In user input field opening-bracket could ([) be escaped with backslash, also backslash could be escaped with another backslash (\). I need look-behind sub-pattern to avoid odd number of consecutive backslashes before opening-bracket.

At the moment I must deal with something like this:

(?<!\\)(?:\\\\)*\[(?<inside brackets>.*?)]

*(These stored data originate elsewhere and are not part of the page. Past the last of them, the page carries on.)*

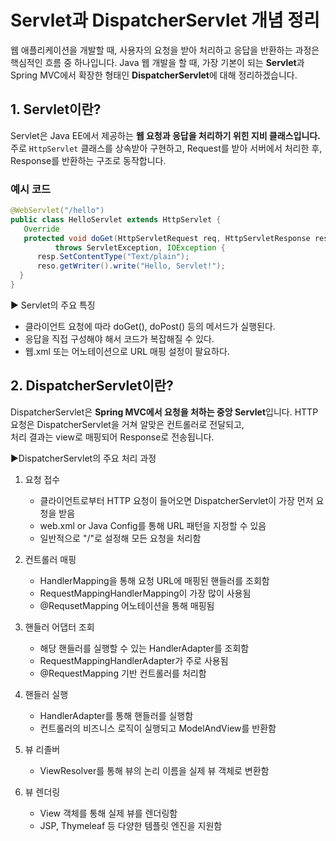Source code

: # Servlet과 DispatcherServlet 개념 정리

웹 애플리케이션을 개발할 때, 사용자의 요청을 받아 처리하고 응답을 반환하는 과정은 핵심적인 흐름 중 하나입니다.
Java 웹 개발을 할 때, 가장 기본이 되는 **Servlet**과 Spring MVC에서 확장한 형태인 **DispatcherServlet**에 대해 정리하겠습니다.

## 1. Servlet이란?

Servlet은 Java EE에서 제공하는 **웹 요청과 응답을 처리하기 위힌 지비 클래스입니다.**
주로 `HttpServlet` 클래스를 상속받아 구현하고, Request를 받아 서버에서 처리한 후, Response를 반환하는 구조로 동작합니다.

### 예시 코드

```java
@WebServlet("/hello")
public class HelloServlet extends HttpServlet {
   Override
   protected void doGet(HttpServletRequest req, HttpServletResponse resp)
          throws ServletException, IOException {
      resp.SetContentType("Text/plain");
      reso.getWriter().write("Hello, Servlet!");
  }
}
```

▶ Servlet의 주요 특징

- 클라이언트 요청에 따라 doGet(), doPost() 등의 메서드가 실행된다.
- 응답을 직접 구성해야 해서 코드가 복잡해질 수 있다.
- 웹.xml 또는 어노테이션으로 URL 매핑 설정이 팔요하다.

## 2. DispatcherServlet이란?

DispatcherServlet은 **Spring MVC에서 요청을 처하는 중앙 Servlet**입니다.
HTTP 요청은 DispatcherServlet을 거쳐 알맞은 컨트롤러로 전달되고, <br>처리 결과는 view로 매핑되어 Response로 전송됩니다.

▶DispatcherServlet의 주요 처리 과정

1. 요청 접수
   - 클라이언트로부터 HTTP 요청이 들어오면 DispatcherServlet이 가장 먼저 요청을 받음
   - web.xml or Java Config를 통해 URL 패턴을 지정할 수 있음
   - 일반적으로 "/"로 설정해 모든 요청을 처리함

2. 컨트롤러 매핑
   - HandlerMapping을 통해 요청 URL에 매핑된 핸들러를 조회함
   - RequestMappingHandlerMapping이 가장 많이 사용됨
   - @RequsetMapping 어노테이션을 통해 매핑됨

3. 핸들러 어댑터 조회
   - 해당 핸들러를 실행할 수 있는 HandlerAdapter를 조회함
   - RequestMappingHandlerAdapter가 주로 사용됨
   - @RequestMapping 기반 컨트롤러를 처리함

4. 핸들러 실행
   - HandlerAdapter를 통해 핸들러를 실행함
   - 컨트롤러의 비즈니스 로직이 실행되고 ModelAndView를 반환함

5. 뷰 리졸버
   - ViewResolver를 통해 뷰의 논리 이름을 실제 뷰 객체로 변환함

6. 뷰 렌더링
   - View 객체를 통해 실제 뷰를 렌더링함
   - JSP, Thymeleaf 등 다양한 템플릿 엔진을 지원함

It works fine, but problem is that this code still matches possible pairs of consecutive backslashes in front of brackets (even they are hidden) and look-behind just checks out if there's another single backslash appended to pairs (or directly to opening-bracket). I need to avoid them all inside look-behind group if possible.

Example:

my [test] string is ok
my \[test] string is wrong
my \\[test] string is ok
my \\\[test] string is wrong
my \\\\[test] string is ok
my \\\\\[test] string is wrong
...
etc

I work with PHP PCRE

Wh1T3h4Ck5
  • 8,399
  • 9
  • 59
  • 79
  • 1
    Is there a finite limit to how many odd ones? Would 1,3,5,and 7 be enough to avoid? I assume you will let through 2,4,6,8 though? – tchrist Mar 08 '12 at 06:04
  • 1
    @tchrist Unfortunately no, it's almost infinite. I found some examples in my database with 40+ consecutive slashes. Some guys are using them to make ASCII 'drawings' then use tags to color some elements or make hyperlinks. – Wh1T3h4Ck5 Mar 08 '12 at 06:39

2 Answers2

12

Last time I checked, PHP did not support variable-length lookbehinds. That is why you cannot use the trivial solution (?<![^\\](?:\\\\)*\\).

The simplest workaround would be to simply match the entire thing, not just the brackets part:

(?<!\\)((?:\\\\)*)\[(?<inside_brackets>.*?)]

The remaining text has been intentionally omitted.